In remarks to the 2018 Annual Conference of The Clearing House (TCH) and Bank Policy Institute (BPI,)Federal Deposit Insurance Corp. (FDIC) Chairman Jelena McWilliams said regulators have to continuously monitor and understand the impact of their actions on financial institutions, consumers, and the broader economy.
“Dodd-Frank passed eight and a half years ago, and a number of the post-crisis regulatory changes have been in effect for several years. It is important that we closely examine how these new requirements are working,” McWilliams said, referring the Dodd-Frank Wall Street Reform and Consumer Protection Act of 2010, enacted in the wake of the 2008 financial crisis.
In her remarks – which she said were intended to discuss her agency’s approach to large institution resolution planning, how it is working to strengthen and streamline that process, and the path forward — McWilliams outlined several proposals. Among those:
Bankruptcy legislation: McWilliams said the current U.S. Bankruptcy Code “was not written with large, complex financial institutions in mind.” However, she said FDIC “stands ready to work with Congress” on legislation that would establish a more tailored, transparent process for large financial firms. “I strongly support such efforts,” she said.
Orderly Liquidation Authority (OLA): She said the FDIC is considering whether refinements should be made to improve OLA, “including ways to bring more certainty and more transparency to the process.” She noted that the Treasury Department has made several suggestions regarding OLA “that we are looking at closely.”
165(d) Resolution Plans: McWilliams said the FDIC plans to propose a rule “in the coming months” to amend resolution plan requirements for regional banks, which would recognize “the considerably lesser threat posed to U.S. financial stability” by those banks (and, she said, to address the “meaningful cost and burden” of the reporting on both banking firms “and, frankly, the agencies”).
Additionally, she indicated, proposed guidance on resolution plans published in June for domestic global significantly important banks (GSIBs) will be finalized “in the near term.”
IDI rule: The FDIC plans to propose significant changes to its rule on resolution plans for insured depository institutions (IDIs), and that – during the rule proposal process — the nextround of submissions under the IDI rule will not begin until that rulemaking process has been completed. “In other words, no institution will need to file an IDI plan until we have finalized the revised requirements,” McWilliams said.
She said the FDIC plans to issue an Advanced Notice of Proposed Rulemaking (ANPR) in the coming months on changes, which she said will cover three other broad areas:
- $50 billion threshold, and which institutions should be subject to the revised rule.
- Scope: how to ensure that requirements are appropriately tailored to reflect differences in size, complexity, risk, and other relevant factors.
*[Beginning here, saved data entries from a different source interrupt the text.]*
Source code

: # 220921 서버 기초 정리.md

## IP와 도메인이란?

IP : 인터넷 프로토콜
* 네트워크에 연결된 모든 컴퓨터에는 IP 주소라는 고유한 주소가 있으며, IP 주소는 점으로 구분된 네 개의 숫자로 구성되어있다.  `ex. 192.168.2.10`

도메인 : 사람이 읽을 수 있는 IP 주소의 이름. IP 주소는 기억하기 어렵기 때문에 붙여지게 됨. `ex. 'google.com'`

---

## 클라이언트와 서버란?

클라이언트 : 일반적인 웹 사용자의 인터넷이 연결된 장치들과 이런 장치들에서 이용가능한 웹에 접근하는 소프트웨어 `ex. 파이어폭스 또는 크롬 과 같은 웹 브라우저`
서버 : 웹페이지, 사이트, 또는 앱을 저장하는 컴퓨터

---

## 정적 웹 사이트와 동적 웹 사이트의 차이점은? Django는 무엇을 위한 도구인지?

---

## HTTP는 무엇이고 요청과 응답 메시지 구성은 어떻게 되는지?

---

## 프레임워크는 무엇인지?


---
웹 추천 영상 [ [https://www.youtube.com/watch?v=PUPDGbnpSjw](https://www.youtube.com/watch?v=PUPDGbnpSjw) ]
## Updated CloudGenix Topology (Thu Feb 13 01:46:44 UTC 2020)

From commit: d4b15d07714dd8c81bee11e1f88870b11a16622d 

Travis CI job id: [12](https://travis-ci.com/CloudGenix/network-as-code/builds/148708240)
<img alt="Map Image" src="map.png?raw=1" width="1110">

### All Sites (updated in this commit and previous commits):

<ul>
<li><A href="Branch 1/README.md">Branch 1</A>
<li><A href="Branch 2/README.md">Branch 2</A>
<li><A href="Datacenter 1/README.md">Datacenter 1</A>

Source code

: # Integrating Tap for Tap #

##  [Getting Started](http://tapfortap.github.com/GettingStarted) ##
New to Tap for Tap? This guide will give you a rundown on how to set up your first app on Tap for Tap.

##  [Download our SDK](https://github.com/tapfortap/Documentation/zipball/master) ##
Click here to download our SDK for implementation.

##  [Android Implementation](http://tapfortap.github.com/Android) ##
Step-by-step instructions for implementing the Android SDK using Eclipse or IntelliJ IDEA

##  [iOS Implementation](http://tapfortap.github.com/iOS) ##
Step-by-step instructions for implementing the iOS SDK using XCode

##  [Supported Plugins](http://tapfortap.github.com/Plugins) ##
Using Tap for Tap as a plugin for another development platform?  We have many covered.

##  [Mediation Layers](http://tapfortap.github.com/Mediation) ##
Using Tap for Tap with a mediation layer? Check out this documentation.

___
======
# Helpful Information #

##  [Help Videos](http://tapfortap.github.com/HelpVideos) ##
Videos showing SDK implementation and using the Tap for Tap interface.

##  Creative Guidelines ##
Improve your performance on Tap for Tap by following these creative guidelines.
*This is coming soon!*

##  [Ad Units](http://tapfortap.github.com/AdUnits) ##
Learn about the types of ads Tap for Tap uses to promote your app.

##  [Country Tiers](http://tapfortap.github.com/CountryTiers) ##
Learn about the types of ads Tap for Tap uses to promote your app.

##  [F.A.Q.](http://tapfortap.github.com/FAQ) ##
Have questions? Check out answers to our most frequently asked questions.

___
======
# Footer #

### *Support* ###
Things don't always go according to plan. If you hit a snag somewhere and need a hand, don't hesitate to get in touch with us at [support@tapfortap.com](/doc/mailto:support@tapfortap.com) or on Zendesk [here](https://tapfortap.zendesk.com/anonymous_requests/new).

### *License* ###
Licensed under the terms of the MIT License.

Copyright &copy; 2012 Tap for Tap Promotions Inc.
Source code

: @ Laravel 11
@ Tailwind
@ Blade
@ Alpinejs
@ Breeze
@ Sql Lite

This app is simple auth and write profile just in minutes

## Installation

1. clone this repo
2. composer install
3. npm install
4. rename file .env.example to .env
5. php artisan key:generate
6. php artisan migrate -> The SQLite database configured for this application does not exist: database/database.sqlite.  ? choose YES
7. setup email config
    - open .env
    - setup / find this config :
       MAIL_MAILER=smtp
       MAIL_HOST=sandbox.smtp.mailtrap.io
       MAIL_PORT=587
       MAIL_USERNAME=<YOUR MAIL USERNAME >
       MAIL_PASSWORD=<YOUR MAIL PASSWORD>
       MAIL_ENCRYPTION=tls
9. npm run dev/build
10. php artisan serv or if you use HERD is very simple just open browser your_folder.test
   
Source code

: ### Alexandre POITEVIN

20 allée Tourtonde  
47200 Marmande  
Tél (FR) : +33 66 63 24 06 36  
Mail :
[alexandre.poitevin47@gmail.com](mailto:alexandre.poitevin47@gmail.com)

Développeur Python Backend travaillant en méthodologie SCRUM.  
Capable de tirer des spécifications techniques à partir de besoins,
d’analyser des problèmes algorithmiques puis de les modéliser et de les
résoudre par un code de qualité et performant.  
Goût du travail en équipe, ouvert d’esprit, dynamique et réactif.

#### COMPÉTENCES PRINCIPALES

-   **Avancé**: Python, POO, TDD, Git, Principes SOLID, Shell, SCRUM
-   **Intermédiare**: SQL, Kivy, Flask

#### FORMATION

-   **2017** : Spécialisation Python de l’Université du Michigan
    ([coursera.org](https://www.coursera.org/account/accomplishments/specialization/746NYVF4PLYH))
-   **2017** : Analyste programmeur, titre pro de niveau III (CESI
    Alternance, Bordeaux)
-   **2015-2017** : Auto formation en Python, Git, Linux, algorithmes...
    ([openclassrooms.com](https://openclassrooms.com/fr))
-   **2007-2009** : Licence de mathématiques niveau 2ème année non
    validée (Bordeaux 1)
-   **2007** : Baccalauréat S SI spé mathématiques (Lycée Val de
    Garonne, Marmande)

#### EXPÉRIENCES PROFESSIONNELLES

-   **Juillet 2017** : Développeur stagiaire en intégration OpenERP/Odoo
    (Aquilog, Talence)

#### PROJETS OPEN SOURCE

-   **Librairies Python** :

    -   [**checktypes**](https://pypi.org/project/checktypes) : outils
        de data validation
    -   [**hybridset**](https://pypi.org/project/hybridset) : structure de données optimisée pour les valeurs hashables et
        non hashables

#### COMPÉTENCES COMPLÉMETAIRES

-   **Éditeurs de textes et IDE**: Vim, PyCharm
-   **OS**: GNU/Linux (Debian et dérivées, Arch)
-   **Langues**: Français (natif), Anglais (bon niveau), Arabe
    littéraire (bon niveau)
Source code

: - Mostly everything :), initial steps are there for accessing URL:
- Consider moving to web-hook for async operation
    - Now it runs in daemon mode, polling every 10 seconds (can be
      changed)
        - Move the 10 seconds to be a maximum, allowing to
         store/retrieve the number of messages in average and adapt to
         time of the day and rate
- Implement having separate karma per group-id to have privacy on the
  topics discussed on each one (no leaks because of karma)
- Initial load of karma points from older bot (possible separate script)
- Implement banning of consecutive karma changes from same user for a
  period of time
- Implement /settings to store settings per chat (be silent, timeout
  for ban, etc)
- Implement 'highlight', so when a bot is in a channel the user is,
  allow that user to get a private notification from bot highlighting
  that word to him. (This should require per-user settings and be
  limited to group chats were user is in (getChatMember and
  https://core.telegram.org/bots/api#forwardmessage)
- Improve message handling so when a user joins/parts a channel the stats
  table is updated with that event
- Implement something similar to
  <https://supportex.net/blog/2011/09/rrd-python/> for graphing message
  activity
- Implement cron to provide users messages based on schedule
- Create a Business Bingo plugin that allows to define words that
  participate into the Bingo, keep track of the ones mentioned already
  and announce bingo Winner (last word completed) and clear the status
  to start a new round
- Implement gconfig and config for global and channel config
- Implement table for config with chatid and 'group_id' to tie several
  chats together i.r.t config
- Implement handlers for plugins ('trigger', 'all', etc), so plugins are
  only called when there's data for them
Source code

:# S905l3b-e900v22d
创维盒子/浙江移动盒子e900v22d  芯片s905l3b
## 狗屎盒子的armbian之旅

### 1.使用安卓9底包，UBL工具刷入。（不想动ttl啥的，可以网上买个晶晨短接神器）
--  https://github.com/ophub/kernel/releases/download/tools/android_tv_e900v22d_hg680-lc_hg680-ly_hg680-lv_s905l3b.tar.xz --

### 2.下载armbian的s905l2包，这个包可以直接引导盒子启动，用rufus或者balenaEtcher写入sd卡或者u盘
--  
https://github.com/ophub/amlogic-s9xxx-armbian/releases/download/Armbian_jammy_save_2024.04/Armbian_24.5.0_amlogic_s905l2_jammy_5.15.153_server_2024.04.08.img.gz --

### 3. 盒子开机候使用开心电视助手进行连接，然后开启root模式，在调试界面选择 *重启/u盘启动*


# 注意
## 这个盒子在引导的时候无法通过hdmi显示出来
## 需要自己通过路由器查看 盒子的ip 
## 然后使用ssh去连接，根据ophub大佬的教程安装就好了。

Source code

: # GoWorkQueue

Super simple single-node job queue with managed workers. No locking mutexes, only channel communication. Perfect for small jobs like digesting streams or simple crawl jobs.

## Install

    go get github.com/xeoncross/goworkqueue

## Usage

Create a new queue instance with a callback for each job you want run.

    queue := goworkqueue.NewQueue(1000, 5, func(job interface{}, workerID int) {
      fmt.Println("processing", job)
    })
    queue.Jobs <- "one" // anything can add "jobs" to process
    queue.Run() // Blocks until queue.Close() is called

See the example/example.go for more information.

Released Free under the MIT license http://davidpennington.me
- Necessity of IDI plan for “single-point-of-entry (SPOE)” firms:“I recognize that some have argued that an IDI plan is unnecessary for firms that have adopted an SPOE strategy, because there should not be a resolution of the IDI under such circumstances. Though I am sympathetic to the argument, as I mentioned earlier, SPOE is untested, and the challenges to successful execution of an SPOE strategy are notable. Still, we will carefully consider all comments as we work on revising the rule.